My YouTube feed recently picked up a news item on the British Indoor Rowing Championships – my major point of surprise was that there was such a thing and this surprise was compounded by the fact that many were using it as a warm up event for the 2020 Summer Games. That’s right indoor rowing which as the name suggests takes place indoors and not on water is an Olympic event. Undoubtedly these are extremely fit individuals as I have always found the rowing machine to be very challenging but each time the Olympics rolls around there is yet another dim sport inclusion. I thought this had reached its zenith with synchronised swimming and later synchronised diving but apparently I was wrong. I look forward to the inclusion of darts because nothing says athlete more than a bunch of fat blokes with a pint in hand lobbing darts at a board.
However, the point of this is not to catch aspersions on the Olympic movement because that is akin to shooting fish in a barrel but rather to comment on something I saw whilst watching aforesaid rowing championships. One of the competitors was Sir Bradley Wiggens, for those who don’t know the name Wiggens is a former Tour De France winner, and winner of multiple Olympic and World cycling gold medals. He even holds the record to most kilometres cycled in an hour – a staggering 54.526 kilometres. Wiggens is clearly a serious individual with an extraordinary aerobic capacity.

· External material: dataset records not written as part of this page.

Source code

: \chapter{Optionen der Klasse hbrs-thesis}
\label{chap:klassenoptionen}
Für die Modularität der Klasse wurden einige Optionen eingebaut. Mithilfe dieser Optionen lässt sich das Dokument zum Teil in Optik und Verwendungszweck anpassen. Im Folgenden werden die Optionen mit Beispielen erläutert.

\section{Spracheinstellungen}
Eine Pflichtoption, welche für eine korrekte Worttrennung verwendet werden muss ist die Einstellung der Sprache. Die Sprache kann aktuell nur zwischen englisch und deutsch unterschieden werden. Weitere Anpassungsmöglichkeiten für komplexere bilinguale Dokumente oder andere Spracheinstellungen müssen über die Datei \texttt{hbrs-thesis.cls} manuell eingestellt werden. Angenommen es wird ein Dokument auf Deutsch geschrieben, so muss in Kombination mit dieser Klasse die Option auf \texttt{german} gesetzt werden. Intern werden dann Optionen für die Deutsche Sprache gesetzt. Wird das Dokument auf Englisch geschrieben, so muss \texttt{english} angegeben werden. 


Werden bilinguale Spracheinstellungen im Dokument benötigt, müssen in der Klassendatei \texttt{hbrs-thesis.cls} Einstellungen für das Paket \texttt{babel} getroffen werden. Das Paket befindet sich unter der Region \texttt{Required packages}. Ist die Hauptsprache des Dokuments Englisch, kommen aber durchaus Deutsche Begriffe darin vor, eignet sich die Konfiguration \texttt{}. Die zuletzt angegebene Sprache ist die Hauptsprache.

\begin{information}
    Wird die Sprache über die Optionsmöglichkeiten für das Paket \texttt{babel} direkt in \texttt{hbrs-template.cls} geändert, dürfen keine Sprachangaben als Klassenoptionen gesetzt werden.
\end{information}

Watching him attempt to transition to another sport is interesting. His result in the elite mens 2000 metre rowing time trial was a respectable but not brilliant 21st and this result got me thinking. In trading tn has been my observation that everyone has a methodology that suits them – I know this is true of myself. Yet traders seem to want to shy away from this innate methodology which grants them the best possible approach for them and take up something that is not suited to them either psychologically, emotionally or intellectually. This movement away from playing their own game has predictable consequences as method and individual dont match. This is a particularly salient point for me at present as I have been going back and looking at the way I see markets and what seems to work best for me – this has been particularity true since coming back from London and letting my systems have a break. My observation of having an innate rhythm that suits a particular way of trading now seems to be more obvious to me. This is also coupled with a desire to markedly change the number of markets I trade down to the low single figures. To put this plan in motion I have been progressively shutting down those systems that I dont think suit me and collapsing the number of markets I trade. What is interesting from this is that to date my profitability doesn’t seem to have been affected.
So this raises the question for all traders – are you laying your game or the game you think you should play?